Three days of furious fighting followed, during the course of which Bringas completely lost control of the city. In the chaos, an illegitimate son of Romanus I Lecapenus named Basil was able to seize the imperial fleet and send it to pick up the waiting Nicephorus. At the sight of the great general riding through the Golden Gate on a massive white horse, dressed in his finest golden armor, the fury of the mob turned to cheers. Escorting Nicephorus to the Hagia Sophia, the crowd watched him dismount and kneel before the high altar as the patriarch gently placed the imperial crown on his lowered head.
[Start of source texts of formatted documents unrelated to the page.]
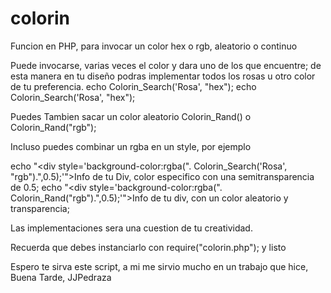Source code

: # colorin
Funcion en PHP, para invocar un color hex o rgb, aleatorio o continuo

Puede invocarse, varias veces el color y dara uno de los que encuentre; de esta manera en tu diseño podras implementar todos los rosas u otro color de tu preferencia.
echo Colorin_Search('Rosa', "hex");
echo Colorin_Search('Rosa', "hex");

Puedes Tambien sacar un color aleatorio  Colorin_Rand() o  Colorin_Rand("rgb");


Incluso puedes combinar un rgba en un style, por ejemplo

echo "<div style='background-color:rgba(". Colorin_Search('Rosa', "rgb").",0.5);'">Info de tu Div, color especifico con una semitransparencia de 0.5</div>;
echo "<div style='background-color:rgba(". Colorin_Rand("rgb").",0.5);'">Info de tu div, con un color aleatorio y transparencia</div>;


Las implementaciones sera una cuestion de tu creatividad.

Recuerda que debes instanciarlo con require("colorin.php"); y listo


Espero te sirva este script, a mi me sirvio mucho en un trabajo que hice,
Buena Tarde, JJPedraza

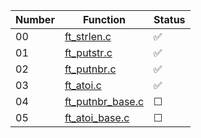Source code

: | Number | Function    | Status  |
|--------|-------------|---------|
| 00     | [ft_strlen.c](ex00/ft_strlen.c)  | ✅       |
| 01     | [ft_putstr.c](ex01/ft_putstr.c) | ✅       |
| 02     | [ft_putnbr.c](ex02/ft_putnbr.c)  | ✅       |
| 03     | [ft_atoi.c](ex03/ft_atoi.c)  | ✅       |
| 04     | [ft_putnbr_base.c]()  | ☐       |
| 05     | [ft_atoi_base.c]()   | ☐       |
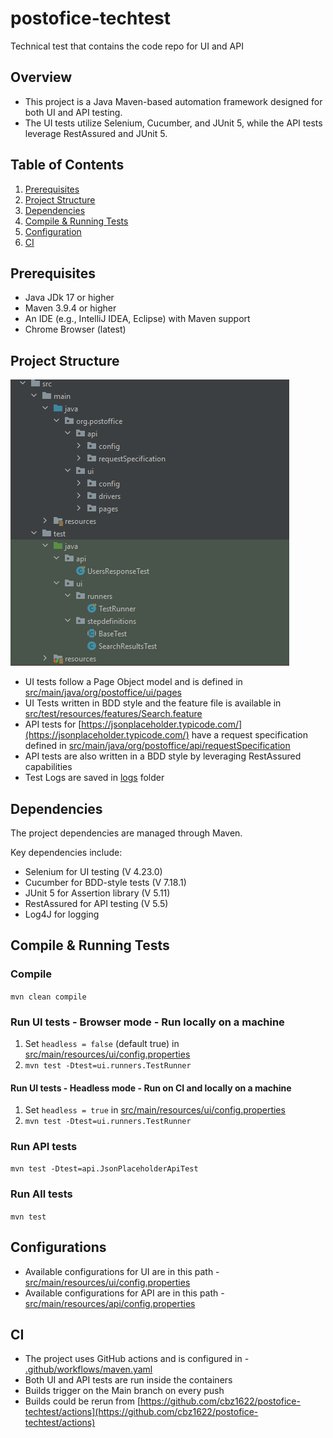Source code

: # postofice-techtest
Technical test that contains the code repo for UI and API

## Overview
- This project is a Java Maven-based automation framework designed for both UI and API testing. 
- The UI tests utilize Selenium, Cucumber, and JUnit 5, while the API tests leverage RestAssured and JUnit 5. 

## Table of Contents
1. [Prerequisites]()
2. [Project Structure]()
3. [Dependencies]()
4. [Compile & Running Tests]()
5. [Configuration]()
6. [CI]()

## Prerequisites
- Java JDk 17 or higher
- Maven 3.9.4 or higher
- An IDE (e.g., IntelliJ IDEA, Eclipse) with Maven support
- Chrome Browser (latest)

## Project Structure
![img.png](img.png)

- UI tests follow a Page Object model and is defined in [src/main/java/org/postoffice/ui/pages](src/main/java/org/postoffice/ui/pages)
- UI Tests written in BDD style and the feature file is available in [src/test/resources/features/Search.feature](src/test/resources/features/Search.feature)
- API tests for [https://jsonplaceholder.typicode.com/](https://jsonplaceholder.typicode.com/) have a request specification defined in [src/main/java/org/postoffice/api/requestSpecification](src/main/java/org/postoffice/api/requestSpecification)
- API tests are also written in a BDD style by leveraging RestAssured capabilities
- Test Logs are saved in [logs](logs) folder

## Dependencies
The project dependencies are managed through Maven.

Key dependencies include:

- Selenium for UI testing (V 4.23.0)
- Cucumber for BDD-style tests (V 7.18.1)
- JUnit 5 for Assertion library (V 5.11)
- RestAssured for API testing (V 5.5)
- Log4J for logging

## Compile & Running Tests

### Compile
`mvn clean compile`

### Run UI tests - Browser mode - Run locally on a machine
1. Set `headless = false` (default true) in [src/main/resources/ui/config.properties](src/test/resources/features/Search.feature)
2. `mvn test -Dtest=ui.runners.TestRunner`

#### Run UI tests - Headless mode - Run on CI and locally on a machine 
1. Set `headless = true` in [src/main/resources/ui/config.properties](src/test/resources/features/Search.feature)
2. `mvn test -Dtest=ui.runners.TestRunner`
    
### Run API tests
`mvn test -Dtest=api.JsonPlaceholderApiTest`

### Run All tests
`mvn test`

## Configurations
- Available configurations for UI are in this path -  [src/main/resources/ui/config.properties](src/test/resources/features/Search.feature)
- Available configurations for API are in this path -  [src/main/resources/api/config.properties](src/test/resources/features/Search.feature)

## CI
- The project uses GitHub actions and is configured in - [.github/workflows/maven.yaml](.github/workflows/maven.yaml)
- Both UI and API tests are run inside the containers
- Builds trigger on the Main branch on every push
- Builds could be rerun from [https://github.com/cbz1622/postofice-techtest/actions](https://github.com/cbz1622/postofice-techtest/actions)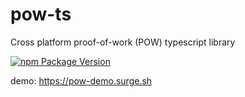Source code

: # pow-ts
Cross platform proof-of-work (POW) typescript library

[![npm Package Version](https://img.shields.io/npm/v/@beenotung/pow.svg?maxAge=2592000)](https://www.npmjs.com/package/@beenotung/pow)

demo: https://pow-demo.surge.sh
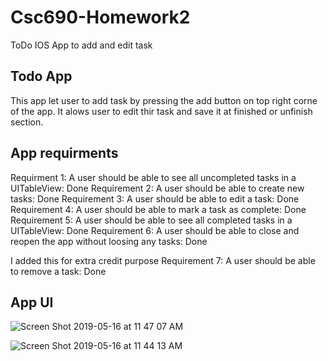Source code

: # Csc690-Homework2
ToDo IOS App to add and edit task 

## Todo App
 This app let user to add task by pressing the add button on top right corne of the app. It alows user to edit thir task and save it at finished or unfinish section. 

## App requirments

Requirment 1: A user should be able to see all uncompleted tasks in a UITableView: Done 
Requirement 2: A user should be able to create new tasks: Done 
Requirement 3: A user should be able to edit a task: Done 
Requirement 4: A user should be able to mark a task as complete: Done 
Requirement 5: A user should be able to see all completed tasks in a UITableView: Done 
Requirement 6: A user should be able to close and reopen the app without loosing any tasks: Done 

I added this for extra credit purpose
Requirement 7: A user should be able to remove a task: Done 

## App UI 

![Screen Shot 2019-05-16 at 11 47 07 AM](https://user-images.githubusercontent.com/37124434/57883169-4e323580-77da-11e9-9001-ab23c82ed46e.png)

![Screen Shot 2019-05-16 at 11 44 13 AM](https://user-images.githubusercontent.com/37124434/57883190-5e4a1500-77da-11e9-9f68-85e04572e9ea.png)

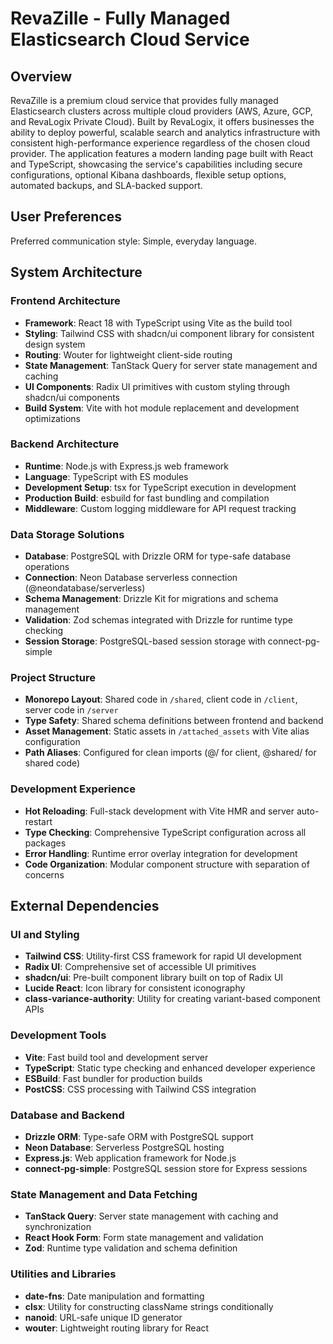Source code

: # RevaZille - Fully Managed Elasticsearch Cloud Service

## Overview

RevaZille is a premium cloud service that provides fully managed Elasticsearch clusters across multiple cloud providers (AWS, Azure, GCP, and RevaLogix Private Cloud). Built by RevaLogix, it offers businesses the ability to deploy powerful, scalable search and analytics infrastructure with consistent high-performance experience regardless of the chosen cloud provider. The application features a modern landing page built with React and TypeScript, showcasing the service's capabilities including secure configurations, optional Kibana dashboards, flexible setup options, automated backups, and SLA-backed support.

## User Preferences

Preferred communication style: Simple, everyday language.

## System Architecture

### Frontend Architecture
- **Framework**: React 18 with TypeScript using Vite as the build tool
- **Styling**: Tailwind CSS with shadcn/ui component library for consistent design system
- **Routing**: Wouter for lightweight client-side routing
- **State Management**: TanStack Query for server state management and caching
- **UI Components**: Radix UI primitives with custom styling through shadcn/ui components
- **Build System**: Vite with hot module replacement and development optimizations

### Backend Architecture
- **Runtime**: Node.js with Express.js web framework
- **Language**: TypeScript with ES modules
- **Development Setup**: tsx for TypeScript execution in development
- **Production Build**: esbuild for fast bundling and compilation
- **Middleware**: Custom logging middleware for API request tracking

### Data Storage Solutions
- **Database**: PostgreSQL with Drizzle ORM for type-safe database operations
- **Connection**: Neon Database serverless connection (@neondatabase/serverless)
- **Schema Management**: Drizzle Kit for migrations and schema management
- **Validation**: Zod schemas integrated with Drizzle for runtime type checking
- **Session Storage**: PostgreSQL-based session storage with connect-pg-simple

### Project Structure
- **Monorepo Layout**: Shared code in `/shared`, client code in `/client`, server code in `/server`
- **Type Safety**: Shared schema definitions between frontend and backend
- **Asset Management**: Static assets in `/attached_assets` with Vite alias configuration
- **Path Aliases**: Configured for clean imports (@/ for client, @shared/ for shared code)

### Development Experience
- **Hot Reloading**: Full-stack development with Vite HMR and server auto-restart
- **Type Checking**: Comprehensive TypeScript configuration across all packages
- **Error Handling**: Runtime error overlay integration for development
- **Code Organization**: Modular component structure with separation of concerns

## External Dependencies

### UI and Styling
- **Tailwind CSS**: Utility-first CSS framework for rapid UI development
- **Radix UI**: Comprehensive set of accessible UI primitives
- **shadcn/ui**: Pre-built component library built on top of Radix UI
- **Lucide React**: Icon library for consistent iconography
- **class-variance-authority**: Utility for creating variant-based component APIs

### Development Tools
- **Vite**: Fast build tool and development server
- **TypeScript**: Static type checking and enhanced developer experience
- **ESBuild**: Fast bundler for production builds
- **PostCSS**: CSS processing with Tailwind CSS integration

### Database and Backend
- **Drizzle ORM**: Type-safe ORM with PostgreSQL support
- **Neon Database**: Serverless PostgreSQL hosting
- **Express.js**: Web application framework for Node.js
- **connect-pg-simple**: PostgreSQL session store for Express sessions

### State Management and Data Fetching
- **TanStack Query**: Server state management with caching and synchronization
- **React Hook Form**: Form state management and validation
- **Zod**: Runtime type validation and schema definition

### Utilities and Libraries
- **date-fns**: Date manipulation and formatting
- **clsx**: Utility for constructing className strings conditionally
- **nanoid**: URL-safe unique ID generator
- **wouter**: Lightweight routing library for React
The new emperor of Byzantium was one of the most qualified men ever to sit on the imperial throne and seemed to have been born to lead. Still energetic in his early fifties, he had held the supreme command over the army for the last nine years and was used to giving orders and getting results. He unfortunately wasn’t gifted with a single ounce of charm, barking commands at his courtiers and insulting everyone he disagreed with, but the empire needed a firm hand at the helm, and there was no one better to steer the rudder. Unpleasant, boorish, and rude he may have been, but (if only by virtue of the fact that they didn’t know him yet) he was extremely popular with his subjects, and Theophano welcomed him as her children’s protector.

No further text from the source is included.